How many does it make? I'm not sure. Lots. I think I ended up with three dozen for the party, but there were at least another three dozen that were eaten raw, eaten because they didn't come out of the oven in a pretty shape, or eaten because I somehow ruined the icing. So, maybe 6 dozen.
4 cups/500g AP Flour
1 tsp Salt
1 tsp Baking Powder
1-½ cup/340g Butter
2 cups/400g Sugar
2 whole Eggs
2 whole Eggs Yolks
2 tbsp Vanilla Extract*
In a separate bowl, measure out flour, salt, and baking powder. Whisk well to distribute baking powder.
Beat butter and sugar until well combined.
Add in 2 eggs and 2 egg yolks and mix until combined.
Add in vanilla extract and mix until combined.
Slowly add flour to butter mixture (a bit at a time lest it blow up in your face) until JUST combined. You don't want to agitate the flour too much and promote gluten formation, lest the cookies come out tough.

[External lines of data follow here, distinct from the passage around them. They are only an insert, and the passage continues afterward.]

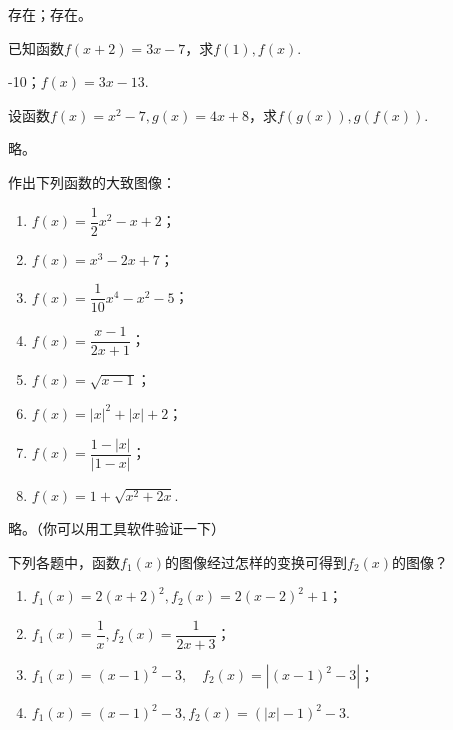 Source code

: \documentclass[lang=cn,newtx,10pt,scheme=chinese]{elegantbook}
\begin{document}
\begin{solution}
  存在；存在。
\end{solution}

\begin{exercise}\label{2017RJB.P94.8.changed}
  已知函数$f(x+2)=3x-7$，求$f(1),f(x)$.
\end{exercise}

\begin{solution}
  -10；$f(x)=3x-13$.
\end{solution}

\begin{exercise}
  设函数$f(x)=x^2-7,g(x)=4x+8$，求$f(g(x)),g(f(x))$.
\end{exercise}

\begin{solution}
  略。
\end{solution}

\begin{exercise}
  作出下列函数的大致图像：
\end{exercise}

\begin{spacing}{1.8}
  \begin{enumerate}
    \item $f(x)=\dfrac12 x^2-x+2$；
    \item $f(x)=x^3-2x+7$；
    \item $f(x)=\dfrac{1}{10}x^4-x^2-5$；
    \item $f(x)=\dfrac{x-1}{2x+1}$；
    \item $f(x)=\sqrt{x-1}$；
    \item $f(x)=\left|x\right|^2+\left|x\right|+2$；
    \item $f(x)=\dfrac{1-\left|x\right|}{\left|1-x\right|}$；
    \item $f(x)=1+\sqrt{x^{2}+2x}$.
  \end{enumerate}
\end{spacing}

\begin{solution}
  略。（你可以用工具软件验证一下）
\end{solution}

\begin{exercise}\label{BJSZ.Algebra1.P58-59.changed}
  下列各题中，函数$f_1(x)$的图像经过怎样的变换可得到$f_2(x)$的图像？
\end{exercise}

\begin{spacing}{1.7}
  \begin{enumerate}
    \item $f_{1}(x)=2(x+2)^{2}, f_{2}(x)=2(x-2)^{2}+1$；
    \item $f_{1}(x)=\dfrac{1}{x}, f_{2}(x)=\dfrac{1}{2x+3}$；
    \item $f_{1}\left(x\right)=\left(x-1\right)^{2}-3,\quad f_{2}\left(x\right)=\left|\left(x-1\right)^{2}-3\right|$；
    \item $f_{1}(x)=(x-1)^{2}-3,f_{2}(x)=(|x|-1)^{2}-3$.
  \end{enumerate}
\end{spacing}
\end{document}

Put dough in some Saran wrap and refrigerate for at least one hour.**
When you are ready to bake, heat oven to 350 degrees. Roll dough out, cut out cookies, and bake for 6-8 minutes. Cool completely before icing.
*Some might like to swap out some Vanilla for some Almond extract, but for me that's also known as 'boyfriend poison' and I don't want to kill my boyfriend at this point. They'd probably be good with lemon zest, too.
**When I was younger and just learning to bake, I thought that chilling the dough was done for the express purpose of making it cold. This is true in some cases, but not all, and so it's not something that you can always afford to shirk, or try to short-cut by sticking your dough into the freezer. Letting your dough sit allows it to become evenly moist and can mean the difference between a dough that rolls out wonderfully and one that tears and crumbles. This is especially true for pastry doughs, but also true for these cookies. Leaving the dough overnight would be a great idea (plus, aged dough tastes better).
|The ants go marching one by one, hurrah, hurrah...|
Do you need an icing recipe? I don't have one for you. I don't remember what I did. It's royal icing. I do recall that I added a double dose of vanilla because my friend K, whose baby shower I was attending, is a vanilla whore. Well, probably not. She has enough money to buy it for herself rather than sell herself on the street for it. The point is, she likes it. Other than 2 tsp of vanilla, I probably used 3 cups of powdered sugar, 2 (boxed and baby-safe) egg whites and possibly some lemon juice.
What really matters with royal icing, if you haven't made it before, is to get the consistency right so that it doesn't drool out of your piping bag and all over the table, forcing you to lick it up and get icing all over your nose. If you drag a knife through your icing and count to ten, the surface should be come flat between 5 and 10 mississipis. If it takes too long, add a bit of water, or milk, or something appropriately liquidy (liquidy but appropriate?). If the icing become flat again too quickly, add more sugar.